__Records for the task__.
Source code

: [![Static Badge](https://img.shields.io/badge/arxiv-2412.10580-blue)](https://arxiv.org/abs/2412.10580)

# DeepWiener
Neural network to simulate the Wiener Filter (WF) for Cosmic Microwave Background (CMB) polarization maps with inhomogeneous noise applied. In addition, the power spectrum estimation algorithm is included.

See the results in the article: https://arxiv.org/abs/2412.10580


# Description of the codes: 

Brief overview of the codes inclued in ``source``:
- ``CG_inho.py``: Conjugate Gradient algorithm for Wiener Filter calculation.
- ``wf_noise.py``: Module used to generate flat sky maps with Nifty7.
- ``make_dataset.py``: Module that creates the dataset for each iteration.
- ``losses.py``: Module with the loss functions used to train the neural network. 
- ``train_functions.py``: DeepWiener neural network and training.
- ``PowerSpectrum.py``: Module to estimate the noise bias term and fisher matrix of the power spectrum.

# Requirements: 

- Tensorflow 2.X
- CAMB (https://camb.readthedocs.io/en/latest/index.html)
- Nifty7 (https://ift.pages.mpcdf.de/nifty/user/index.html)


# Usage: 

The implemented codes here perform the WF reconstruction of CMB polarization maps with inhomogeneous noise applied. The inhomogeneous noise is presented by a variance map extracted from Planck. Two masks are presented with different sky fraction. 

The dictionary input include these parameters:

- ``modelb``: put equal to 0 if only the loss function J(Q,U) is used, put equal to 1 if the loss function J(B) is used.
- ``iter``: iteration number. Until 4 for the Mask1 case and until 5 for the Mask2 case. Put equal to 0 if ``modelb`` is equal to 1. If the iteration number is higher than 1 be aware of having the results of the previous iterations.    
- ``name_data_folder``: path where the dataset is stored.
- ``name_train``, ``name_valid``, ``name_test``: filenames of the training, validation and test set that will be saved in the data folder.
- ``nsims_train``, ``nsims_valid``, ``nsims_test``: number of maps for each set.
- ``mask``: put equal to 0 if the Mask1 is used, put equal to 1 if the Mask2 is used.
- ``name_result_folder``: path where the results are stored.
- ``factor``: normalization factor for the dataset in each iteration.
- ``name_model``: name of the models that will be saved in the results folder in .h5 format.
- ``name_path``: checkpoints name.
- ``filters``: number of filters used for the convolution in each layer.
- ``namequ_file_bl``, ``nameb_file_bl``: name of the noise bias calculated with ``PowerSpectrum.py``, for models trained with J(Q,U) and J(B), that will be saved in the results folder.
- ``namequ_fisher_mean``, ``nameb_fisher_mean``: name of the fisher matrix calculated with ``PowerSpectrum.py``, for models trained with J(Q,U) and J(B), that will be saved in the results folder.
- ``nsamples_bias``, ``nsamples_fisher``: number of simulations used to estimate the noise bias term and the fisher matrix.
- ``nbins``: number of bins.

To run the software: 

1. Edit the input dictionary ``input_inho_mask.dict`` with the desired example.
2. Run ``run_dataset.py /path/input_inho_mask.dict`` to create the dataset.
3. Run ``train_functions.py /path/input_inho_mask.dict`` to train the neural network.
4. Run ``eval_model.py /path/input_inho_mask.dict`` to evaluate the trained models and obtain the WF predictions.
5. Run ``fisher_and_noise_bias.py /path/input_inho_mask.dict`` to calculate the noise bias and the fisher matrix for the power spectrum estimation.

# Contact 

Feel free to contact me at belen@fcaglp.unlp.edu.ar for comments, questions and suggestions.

__Your instructions__.
Exactly as they stand, restate all the lines of the listing.

__Written reply__.
Source code

: [![Static Badge](https://img.shields.io/badge/arxiv-2412.10580-blue)](https://arxiv.org/abs/2412.10580)

# DeepWiener
Neural network to simulate the Wiener Filter (WF) for Cosmic Microwave Background (CMB) polarization maps with inhomogeneous noise applied. In addition, the power spectrum estimation algorithm is included.

See the results in the article: https://arxiv.org/abs/2412.10580


# Description of the codes: 

Brief overview of the codes inclued in ``source``:
- ``CG_inho.py``: Conjugate Gradient algorithm for Wiener Filter calculation.
- ``wf_noise.py``: Module used to generate flat sky maps with Nifty7.
- ``make_dataset.py``: Module that creates the dataset for each iteration.
- ``losses.py``: Module with the loss functions used to train the neural network. 
- ``train_functions.py``: DeepWiener neural network and training.
- ``PowerSpectrum.py``: Module to estimate the noise bias term and fisher matrix of the power spectrum.

# Requirements: 

- Tensorflow 2.X
- CAMB (https://camb.readthedocs.io/en/latest/index.html)
- Nifty7 (https://ift.pages.mpcdf.de/nifty/user/index.html)


# Usage: 

The implemented codes here perform the WF reconstruction of CMB polarization maps with inhomogeneous noise applied. The inhomogeneous noise is presented by a variance map extracted from Planck. Two masks are presented with different sky fraction. 

The dictionary input include these parameters:

- ``modelb``: put equal to 0 if only the loss function J(Q,U) is used, put equal to 1 if the loss function J(B) is used.
- ``iter``: iteration number. Until 4 for the Mask1 case and until 5 for the Mask2 case. Put equal to 0 if ``modelb`` is equal to 1. If the iteration number is higher than 1 be aware of having the results of the previous iterations.    
- ``name_data_folder``: path where the dataset is stored.
- ``name_train``, ``name_valid``, ``name_test``: filenames of the training, validation and test set that will be saved in the data folder.
- ``nsims_train``, ``nsims_valid``, ``nsims_test``: number of maps for each set.
- ``mask``: put equal to 0 if the Mask1 is used, put equal to 1 if the Mask2 is used.
- ``name_result_folder``: path where the results are stored.
- ``factor``: normalization factor for the dataset in each iteration.
- ``name_model``: name of the models that will be saved in the results folder in .h5 format.
- ``name_path``: checkpoints name.
- ``filters``: number of filters used for the convolution in each layer.
- ``namequ_file_bl``, ``nameb_file_bl``: name of the noise bias calculated with ``PowerSpectrum.py``, for models trained with J(Q,U) and J(B), that will be saved in the results folder.
- ``namequ_fisher_mean``, ``nameb_fisher_mean``: name of the fisher matrix calculated with ``PowerSpectrum.py``, for models trained with J(Q,U) and J(B), that will be saved in the results folder.
- ``nsamples_bias``, ``nsamples_fisher``: number of simulations used to estimate the noise bias term and the fisher matrix.
- ``nbins``: number of bins.

To run the software: 

1. Edit the input dictionary ``input_inho_mask.dict`` with the desired example.
2. Run ``run_dataset.py /path/input_inho_mask.dict`` to create the dataset.
3. Run ``train_functions.py /path/input_inho_mask.dict`` to train the neural network.
4. Run ``eval_model.py /path/input_inho_mask.dict`` to evaluate the trained models and obtain the WF predictions.
5. Run ``fisher_and_noise_bias.py /path/input_inho_mask.dict`` to calculate the noise bias and the fisher matrix for the power spectrum estimation.

# Contact 

Feel free to contact me at belen@fcaglp.unlp.edu.ar for comments, questions and suggestions.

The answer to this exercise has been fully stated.